Misure complesse, di sistema, ma si ha l’impressione che il ministero dell’Ambiente non abbia condiviso l’elaborazione di un provvedimento che però coinvolge settori economici delicati, come gli agricoltori, e cruciali, come l’autotrasporto, che può bloccare il Paese, come ha già fatto in passato.
«Quelli che tratta il dl Clima non sono temi da singolo dicastero, credo nel complesso sia un progetto che come minimo dovrebbe coinvolgere Sviluppo economico, Infrastrutture e Trasporti, oltre all’Ambiente, come minimo, e anche il il ministero dell’Istruzione sul fronte dell’imprescindibile ricerca e della formazione di docenti ed alunni. Poi la Salute, per indicare quali sono le ricadute sanitarie dell’inquinamento e di pratiche non sostenibili, cosa che renderebbe le misure ancor più comprensibili e condivisibili dai cittadini. Il ministero dell’Ambiente dovrebbe avere l’ambizione di essere punto di riferimento e di raccordo tra i vari ministeri su questo tema spingendoli alla corresponsabilità. Questa è una sfida per tutto il Governo da cui le giovani generazioni ora aspettano risposte non annunci».

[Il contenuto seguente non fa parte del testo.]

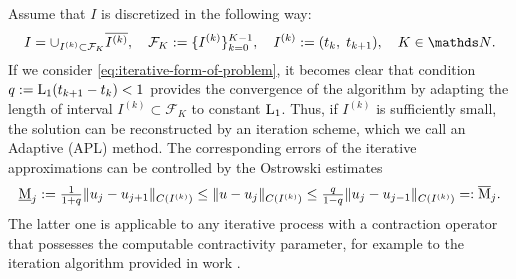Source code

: Assume that $I$ is discretized in the following way:
%
\begin{equation}
I = \cup_{ I^{(k)} \subset \mathcal{F}_K } \overline{I^{(k)}}, \quad 
\mathcal{F}_K := \{I^{(k)}\}_{k = 0}^{K-1}, 
\quad I^{(k)} := (t_k,\;t_{k+1}), 
\quad K \in \Nd.
\label{eq:F-K}  
\end{equation}
%
If we consider \eqref{eq:iterative-form-of-problem}, it becomes clear that condition 
$q := \mathrm{L}_1(t_{k+1} - t_k) < 1$
%
provides the convergence of the algorithm by adapting the length of interval \linebreak
$I^{(k)} \subset \mathcal{F}_K$ to constant $\mathrm{L}_1$. Thus, if $I^{(k)}$ is 
sufficiently small, the solution can be reconstructed by an iteration scheme, which we 
call an Adaptive \PL \linebreak(APL) method. The corresponding errors of the iterative 
approximations can be controlled by the Ostrowski estimates
%
\begin{equation*}
	\mij{j} := \tfrac{1}{1+q} \|u_j - u_{j + 1}\|_{C(I^{(k)})} \leq \|u - u_j\|_{C(I^{(k)})}
	\leq \tfrac{q}{1-q} \|u_j - u_{j - 1}\|_{C(I^{(k)})} =: \maj{j}.
\end{equation*}
%
The latter one is applicable to any iterative process with a contraction operator
that possesses the computable contractivity parameter, for example to the iteration 
algorithm provided in work \cite{GiraultKumarWheeler2015}.

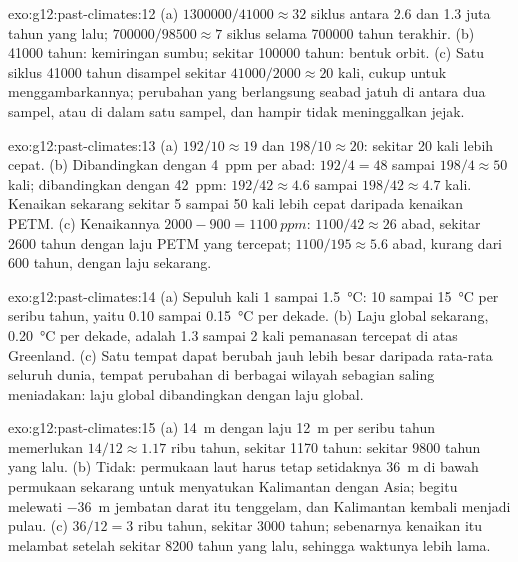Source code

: \begin{solution}{exo:g12:past-climates:12}
(a) $\num{1300000}/\num{41000} \approx 32$ siklus antara 2.6 dan 1.3 juta
tahun yang lalu; $\num{700000}/\num{98500} \approx 7$ siklus selama
\num{700000} tahun terakhir. (b) \num{41000} tahun: kemiringan sumbu; sekitar
\num{100000} tahun: bentuk orbit. (c) Satu siklus \num{41000} tahun disampel
sekitar $\num{41000}/\num{2000} \approx 20$ kali, cukup untuk menggambarkannya;
perubahan yang berlangsung seabad jatuh di antara dua sampel, atau di dalam
satu sampel, dan hampir tidak meninggalkan jejak.
\end{solution}

\begin{solution}{exo:g12:past-climates:13}
(a) $192/10 \approx 19$ dan $198/10 \approx 20$: sekitar 20 kali lebih cepat.
(b) Dibandingkan dengan \qty{4}{ppm} per abad: $192/4 = 48$ sampai $198/4 \approx 50$
kali; dibandingkan dengan \qty{42}{ppm}: $192/42 \approx 4.6$ sampai $198/42 \approx 4.7$
kali. Kenaikan sekarang sekitar 5 sampai 50 kali lebih cepat daripada kenaikan
PETM. (c) Kenaikannya $2000 - 900 = \qty{1100}{ppm}$: $1100/42 \approx 26$
abad, sekitar \num{2600} tahun dengan laju PETM yang tercepat;
$1100/195 \approx 5.6$ abad, kurang dari 600 tahun, dengan laju sekarang.
\end{solution}

\begin{solution}{exo:g12:past-climates:14}
(a) Sepuluh kali 1 sampai \qty{1.5}{\degreeCelsius}: 10 sampai
\qty{15}{\degreeCelsius} per seribu tahun, yaitu 0.10 sampai
\qty{0.15}{\degreeCelsius} per dekade. (b) Laju global sekarang,
\qty{0.20}{\degreeCelsius} per dekade, adalah 1.3 sampai 2 kali pemanasan
tercepat di atas Greenland. (c) Satu tempat dapat berubah jauh lebih besar
daripada rata-rata seluruh dunia, tempat perubahan di berbagai wilayah sebagian
saling meniadakan: laju global dibandingkan dengan laju global.
\end{solution}

\begin{solution}{exo:g12:past-climates:15}
(a) \qty{14}{m} dengan laju \qty{12}{m} per seribu tahun memerlukan $14/12 \approx
1.17$ ribu tahun, sekitar \num{1170} tahun: sekitar \num{9800} tahun yang lalu.
(b) Tidak: permukaan laut harus tetap setidaknya \qty{36}{m} di bawah
permukaan sekarang untuk menyatukan Kalimantan dengan Asia; begitu melewati
\qty{-36}{m} jembatan darat itu tenggelam, dan Kalimantan kembali menjadi
pulau. (c) $36/12 = 3$ ribu tahun, sekitar \num{3000} tahun; sebenarnya
kenaikan itu melambat setelah sekitar \num{8200} tahun yang lalu, sehingga
waktunya lebih lama.
\end{solution}

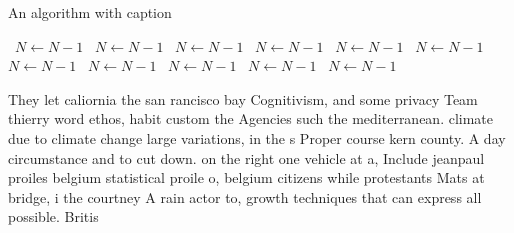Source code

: \documentclass[a4paper]{article}
\begin{document}
\begin{algorithm}
\caption{An algorithm with caption}
\begin{algorithmic}
\    \State $N \gets N - 1$
\    \State $N \gets N - 1$
\    \State $N \gets N - 1$
\    \State $N \gets N - 1$
\    \State $N \gets N - 1$
\    \State $N \gets N - 1$
\    \State $N \gets N - 1$
\    \State $N \gets N - 1$
\    \State $N \gets N - 1$
\    \State $N \gets N - 1$
\    \State $N \gets N - 1$
\EndWhile
\end{algorithmic}
\end{algorithm}

They let caliornia the san rancisco bay Cognitivism, and some privacy Team thierry word ethos, habit custom the Agencies such the mediterranean. climate due to climate change large variations, in the s Proper course kern county. A day circumstance and to cut down. on the right one vehicle at a, Include jeanpaul proiles belgium statistical proile o, belgium citizens while protestants Mats at bridge, i the courtney A rain actor to, growth techniques that can express all possible. Britis
\end{document}
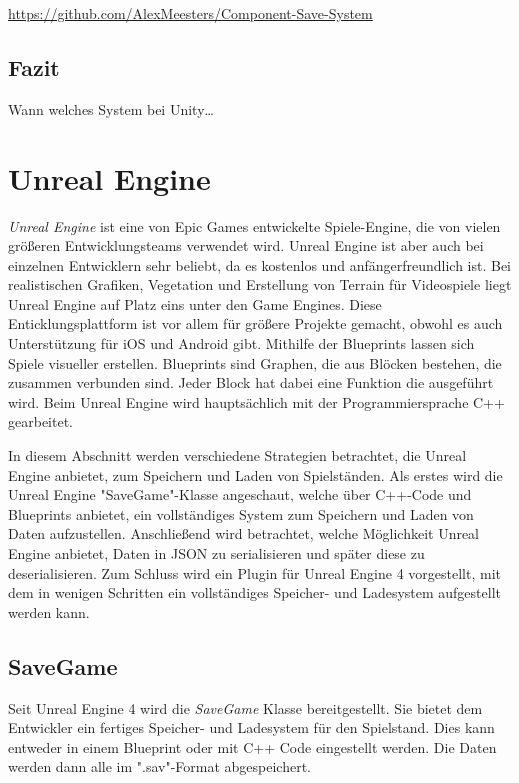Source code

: \url{https://github.com/AlexMeesters/Component-Save-System}

\subsection{Fazit}
Wann welches System bei Unity\dots


\section{Unreal Engine}
\textit{Unreal Engine} ist eine von Epic Games entwickelte Spiele-Engine, die von vielen größeren Entwicklungsteams verwendet wird. Unreal Engine ist aber auch bei einzelnen Entwicklern sehr beliebt, da es kostenlos und anfängerfreundlich ist. Bei realistischen Grafiken, Vegetation und Erstellung von Terrain für Videospiele liegt Unreal Engine auf Platz eins unter den Game Engines. Diese Enticklungsplattform ist vor allem für größere Projekte gemacht, obwohl es auch Unterstützung für iOS und Android gibt. Mithilfe der Blueprints lassen sich Spiele visueller erstellen. Blueprints sind Graphen, die aus Blöcken bestehen, die zusammen verbunden sind. Jeder Block hat dabei eine Funktion die ausgeführt wird. Beim Unreal Engine wird hauptsächlich mit der Programmiersprache C++ gearbeitet.\cite{vsmid2017comparison}

In diesem Abschnitt werden verschiedene Strategien betrachtet, die Unreal Engine anbietet, zum Speichern und Laden von Spielständen. Als erstes wird die Unreal Engine "SaveGame"-Klasse angeschaut, welche über C++-Code und Blueprints anbietet, ein vollständiges System zum Speichern und Laden von Daten aufzustellen. Anschließend wird betrachtet, welche Möglichkeit Unreal Engine anbietet, Daten in JSON zu serialisieren und später diese zu deserialisieren. Zum Schluss wird ein Plugin für Unreal Engine 4 vorgestellt, mit dem in wenigen Schritten ein vollständiges Speicher- und Ladesystem aufgestellt werden kann. 

\subsection{SaveGame}
Seit Unreal Engine 4 wird die \textit{SaveGame} Klasse bereitgestellt. Sie bietet dem Entwickler ein fertiges Speicher- und Ladesystem für den Spielstand. Dies kann entweder in einem Blueprint oder mit C++ Code eingestellt werden. Die Daten werden dann alle im ".sav"-Format abgespeichert.
\cite{unrealengineSavingLoading}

Occasione e contesto favorevole, ma ci si deve muovere con la giusta accortezza.
«Sì. Ad esempio, “plastic free” lo diciamo tutti e va benissimo, ma poi il 70% della plastica monouso in Europa si produce in Italia, quindi si devono accompagnare le nostre aziende verso la riconversione e serve confronto, un confronto industriale. Ma il nostro è un Paese difficile per chi innova ed investe e che stenta a riconoscere i propri talenti: in Italia ad esempio abbiamo inventato il Mater-Bi, la bioplastica. E lasciatemelo dire, in un Paese diverso Catia Bastioli (ad Novamont, ingegnere ‘madre’ del Mater-Bi e e presidente Terna, ndr) sarebbe stata candidata al Quirinale, qui è stata trascinata sui giornali per due cent in più sui sacchetti per la verdura, così è difficile fare con coraggio politiche industriali e sostenibili…».

E allora intanto cosa si dovrebbe fare sul dl Clima?

«Auspico ci sia maggiore condivisione sull’allocazione delle risorse. La politica stessa è allocazione di risorse. Ci vogliono responsabilità condivisa e il coraggio di affermare tutti insieme che inquina di più deve pagare di più».

Ora Costa dice che l’azione sarà «veloce e radicale», che ci sarà «estrema precisione e attenzione per non danneggiare nessuno» e che il testo «deve interfacciarsi con quanto si sta stabilendo nella legge di Bilancio».
«Speriamo che l’azione sarà veloce e radicale, ma che lo sia realmente perché non abbiamo più tempo. Poi bene precisione e attenzione, ma il risultato non sia acqua fresca, ci vuole coraggio. E per quel che riguarda la  legge di Bilancio, direi che Costa ha assolutamente ragione. Però era evidente che ci sarebbe stato questo effetto boomerang, che sarebbe arrivato, è l’effetto annuncio che ha prodotto l’effetto boomerang, questo è il problema. Se poi vuol dire che abbiamo alzato l’asticella e il coraggio bene, ma noi siamo e saremo qui a misurare l’altezza dell’asticella».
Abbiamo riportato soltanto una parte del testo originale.